Leave every picture out and give back the lines below from the first through the line that holds "Using EventBridge you", exactly as written.

-- EXCERPTED RECORDS follows --

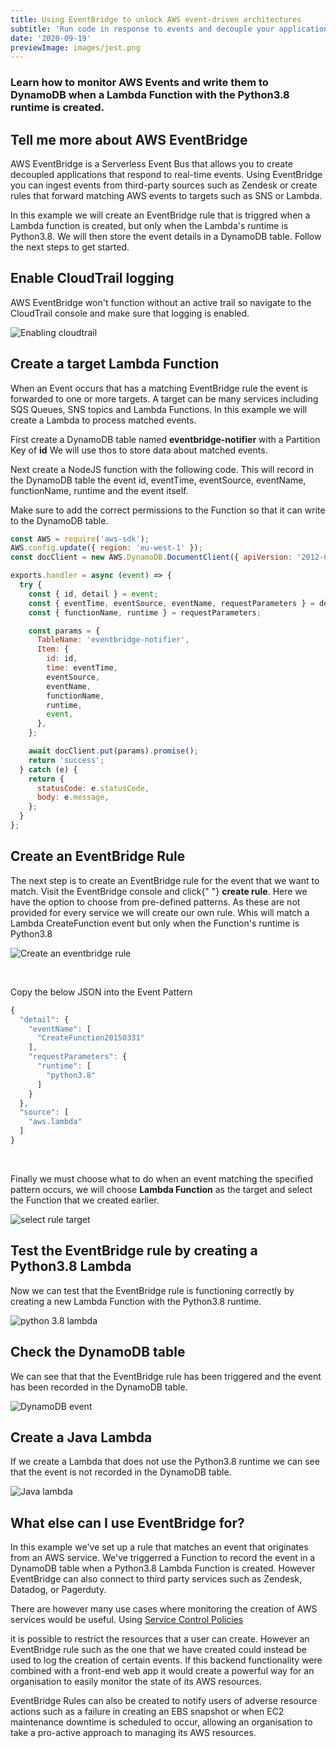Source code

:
 ```yaml
---
title: Using EventBridge to unlock AWS event-driven architectures
subtitle: 'Run code in response to events and decouple your applications'
date: '2020-09-19'
previewImage: images/jest.png
---
```


### Learn how to monitor AWS Events and write them to DynamoDB when a Lambda Function with the Python3.8 runtime is created.

&NewLine;

## Tell me more about AWS EventBridge

AWS EventBridge is a Serverless Event Bus that allows you to
create decoupled applications that respond to real-time events.
Using EventBridge you can ingest events from third-party sources
such as Zendesk or create rules that forward matching AWS events
to targets such as SNS or Lambda.

In this example we will create an EventBridge rule that is
triggred when a Lambda function is created, but only when the
Lambda's runtime is Python3.8. We will then store the event
details in a DynamoDB table. Follow the next steps to get
started.

## Enable CloudTrail logging

AWS EventBridge won't function without an active trail so
navigate to the CloudTrail console and make sure that logging is
enabled.

<img src="/images/eventbridge/cloudtrail.png" alt="Enabling cloudtrail"
style="max-width:600px"/>

## Create a target Lambda Function

When an Event occurs that has a matching EventBridge rule the
event is forwarded to one or more targets. A target can be many
services including SQS Queues, SNS topics and Lambda Functions.
In this example we will create a Lambda to process matched
events.

First create a DynamoDB table named
**eventbridge-notifier** with a Partition Key of
**id** We will use thos to store data about matched
events.

Next create a NodeJS function with the following code. This will
record in the DynamoDB table the event id, eventTime,
eventSource, eventName, functionName, runtime and the event
itself.

Make sure to add the correct permissions to the Function so that
it can write to the DynamoDB table.

```javascript
const AWS = require('aws-sdk');
AWS.config.update({ region: 'eu-west-1' });
const docClient = new AWS.DynamoDB.DocumentClient({ apiVersion: '2012-08-10' });

exports.handler = async (event) => {
  try {
    const { id, detail } = event;
    const { eventTime, eventSource, eventName, requestParameters } = detail;
    const { functionName, runtime } = requestParameters;

    const params = {
      TableName: 'eventbridge-notifier',
      Item: {
        id: id,
        time: eventTime,
        eventSource,
        eventName,
        functionName,
        runtime,
        event,
      },
    };

    await docClient.put(params).promise();
    return 'success';
  } catch (e) {
    return {
      statusCode: e.statusCode,
      body: e.message,
    };
  }
};
```

## Create an EventBridge Rule

The next step is to create an EventBridge rule for the event
that we want to match. Visit the EventBridge console and click{" "}
<b>create rule</b>. Here we have the option to choose from
pre-defined patterns. As these are not provided for every
service we will create our own rule. Whis will match a Lambda
CreateFunction event but only when the Function's runtime is
Python3.8

<img src="/images/eventbridge/rule.png" alt="Create an eventbridge rule"
style="max-width:700px"/>

<br>

Copy the below JSON into the Event Pattern

```javascript
{
  "detail": {
    "eventName": [
      "CreateFunction20150331"
    ],
    "requestParameters": {
      "runtime": [
        "python3.8"
      ]
    }
  },
  "source": [
    "aws.lambda"
  ]
}
```

<br>

Finally we must choose what to do when an event matching the
specified pattern occurs, we will choose **Lambda Function**
as the target and select the Function that we created earlier.

<img src="/images/eventbridge/selecttarget.png" alt="select rule target"
style="max-width:600px"/>

## Test the EventBridge rule by creating a Python3.8 Lambda

Now we can test that the EventBridge rule is functioning
correctly by creating a new Lambda Function with the Python3.8
runtime.

![python 3.8 lambda](/images/eventbridge/testfunction.png)

## Check the DynamoDB table

We can see that that the EventBridge rule has been triggered and
the event has been recorded in the DynamoDB table.

![DynamoDB event](/images/eventbridge/dynamoevent.png)

## Create a Java Lambda

If we create a Lambda that does not use the Python3.8 runtime we
can see that the event is not recorded in the DynamoDB table.

![Java lambda](/images/eventbridge/javafunction.png)

## What else can I use EventBridge for?

In this example we've set up a rule that matches an event that
originates from an AWS service. We've triggerred a Function to
record the event in a DynamoDB table when a Python3.8 Lambda
Function is created. However EventBridge can also connect to
third party services such as Zendesk, Datadog, or Pagerduty.

There are however many use cases where monitoring the creation
of AWS services would be useful. Using
[Service Control Policies](https://docs.aws.amazon.com/organizations/latest/userguide/orgs_manage_policies_scps.html)

it is possible to restrict the resources that a user can create.
However an EventBridge rule such as the one that we have created
could instead be used to log the creation of certain events. If
this backend functionality were combined with a front-end web
app it would create a powerful way for an organisation to easily
monitor the state of its AWS resources.

EventBridge Rules can also be created to notify users of adverse
resource actions such as a failure in creating an EBS snapshot
or when EC2 maintenance downtime is scheduled to occur, allowing
an organisation to take a pro-active approach to managing its
AWS resources.
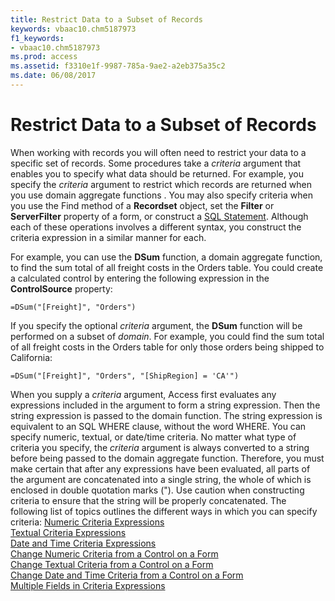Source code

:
 ```yaml
---
title: Restrict Data to a Subset of Records
keywords: vbaac10.chm5187973
f1_keywords:
- vbaac10.chm5187973
ms.prod: access
ms.assetid: f3310e1f-9987-785a-9ae2-a2eb375a35c2
ms.date: 06/08/2017
---
```



# Restrict Data to a Subset of Records

When working with records you will often need to restrict your data to a specific set of records. Some procedures take a  _criteria_ argument that enables you to specify what data should be returned. For example, you specify the _criteria_ argument to restrict which records are returned when you use domain aggregate functions . You may also specify criteria when you use the Find method of a **Recordset** object, set the **Filter** or **ServerFilter** property of a form, or construct a [SQL Statement](build-sql-statements-that-include-variables-and-controls.md). Although each of these operations involves a different syntax, you construct the criteria expression in a similar manner for each.

For example, you can use the  **DSum** function, a domain aggregate function, to find the sum total of all freight costs in the Orders table. You could create a calculated control by entering the following expression in the **ControlSource** property:



```
=DSum("[Freight]", "Orders")
```

If you specify the optional  _criteria_ argument, the **DSum** function will be performed on a subset of _domain_. For example, you could find the sum total of all freight costs in the Orders table for only those orders being shipped to California:



```
=DSum("[Freight]", "Orders", "[ShipRegion] = 'CA'")
```

When you supply a  _criteria_ argument, Access first evaluates any expressions included in the argument to form a string expression. Then the string expression is passed to the domain function. The string expression is equivalent to an SQL WHERE clause, without the word WHERE.
You can specify numeric, textual, or date/time criteria. No matter what type of criteria you specify, the  _criteria_ argument is always converted to a string before being passed to the domain aggregate function. Therefore, you must make certain that after any expressions have been evaluated, all parts of the argument are concatenated into a single string, the whole of which is enclosed in double quotation marks (").
Use caution when constructing criteria to ensure that the string will be properly concatenated.
The following list of topics outlines the different ways in which you can specify criteria:
[Numeric Criteria Expressions](numeric-criteria-expressions.md)<br/>
[Textual Criteria Expressions](textual-criteria-expressions.md)<br/>
[Date and Time Criteria Expressions](date-and-time-criteria-expressions.md)<br/>
[Change Numeric Criteria from a Control on a Form](numeric-criteria-from-a-control-on-a-form.md)<br/>
[Change Textual Criteria from a Control on a Form](textual-criteria-from-a-control-on-a-form.md)<br/>
[Change Date and Time Criteria from a Control on a Form](date-and-time-criteria-from-a-control-on-a-form.md)<br/>
[Multiple Fields in Criteria Expressions](multiple-fields-in-criteria-expressions.md)

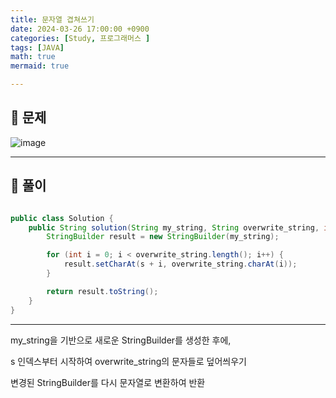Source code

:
 ```yaml
---
title: 문자열 겹쳐쓰기
date: 2024-03-26 17:00:00 +0900
categories: [Study, 프로그래머스 ]
tags: [JAVA]
math: true
mermaid: true

---
```

## **📃 문제**

![image](https://github.com/ararp1006/Algorithm/assets/130068083/1d0d9e64-f059-48c2-a6ca-51f23abca74e)

<hr>

## **🔨 풀이**

```java

public class Solution {
    public String solution(String my_string, String overwrite_string, int s) {
        StringBuilder result = new StringBuilder(my_string);

        for (int i = 0; i < overwrite_string.length(); i++) {
            result.setCharAt(s + i, overwrite_string.charAt(i));
        }

        return result.toString();
    }
}

```

<hr>

my_string을 기반으로 새로운 StringBuilder를 생성한 후에, 

s 인덱스부터 시작하여 overwrite_string의 문자들로 덮어씌우기

변경된 StringBuilder를 다시 문자열로 변환하여 반환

-- EXCERPTED RECORDS concluded --

## SOLUTION TO THE EXERCISE
Source code

:
 ```yaml
---
title: Using EventBridge to unlock AWS event-driven architectures
subtitle: 'Run code in response to events and decouple your applications'
date: '2020-09-19'
previewImage: images/jest.png
---
```


### Learn how to monitor AWS Events and write them to DynamoDB when a Lambda Function with the Python3.8 runtime is created.

&NewLine;

## Tell me more about AWS EventBridge

AWS EventBridge is a Serverless Event Bus that allows you to
create decoupled applications that respond to real-time events.
Using EventBridge you can ingest events from third-party sources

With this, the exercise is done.